New Zealand's adoption of a more comprehensive credit reporting regime in six weeks' time will boost bank lending and drive economic growth, says an international expert.
From April 1, amendments to the Credit Reporting Privacy Code will allow reporting agencies Veda and Dun & Bradstreet to collect positive information on consumers' credit histories. The agencies are currently only able to collect negative data such as late payments, defaults and bankruptcies.
The changes, which also allow agencies to store up to 24 months of consumers' histories, will bring this country in line with most developed nations, including the United States and Britain.

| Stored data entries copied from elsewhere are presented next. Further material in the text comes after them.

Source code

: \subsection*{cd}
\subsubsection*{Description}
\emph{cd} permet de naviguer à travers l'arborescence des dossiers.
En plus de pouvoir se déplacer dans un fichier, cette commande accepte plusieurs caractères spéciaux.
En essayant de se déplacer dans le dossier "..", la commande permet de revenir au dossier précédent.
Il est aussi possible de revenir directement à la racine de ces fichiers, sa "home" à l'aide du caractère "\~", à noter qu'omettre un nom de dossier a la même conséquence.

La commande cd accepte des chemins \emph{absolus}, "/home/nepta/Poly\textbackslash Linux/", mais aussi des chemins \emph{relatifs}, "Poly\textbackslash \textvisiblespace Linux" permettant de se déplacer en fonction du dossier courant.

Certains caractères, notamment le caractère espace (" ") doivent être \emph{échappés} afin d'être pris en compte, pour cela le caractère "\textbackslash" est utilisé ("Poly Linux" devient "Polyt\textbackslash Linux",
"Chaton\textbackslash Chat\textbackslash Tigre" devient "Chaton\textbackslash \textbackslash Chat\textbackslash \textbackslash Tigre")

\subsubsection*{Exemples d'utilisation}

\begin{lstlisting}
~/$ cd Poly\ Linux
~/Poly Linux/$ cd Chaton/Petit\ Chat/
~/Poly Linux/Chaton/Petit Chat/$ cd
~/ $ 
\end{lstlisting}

Michael Turner, president and chief executive of North Carolina's Policy & Economic Research Council, said a negative only regime was "far and away the least forgiving credit risk assessment system on earth".
He said his organisation's research showed 36 per cent of ethnic minority loan applicants who qualified for credit under a comprehensive system in the US would be denied credit under a negative-only regime.
He said the April 1 changes could prompt a 27 per cent increase in loan approvals.
And enabling financial institutions to lend more to the private sector boosted economic activity, Turner added.
He said more comprehensive credit reporting allowed banks to fine-tune lending rates based on the risk profiles of individual consumers.
"You'll see many more borrowers getting much more competitive rates."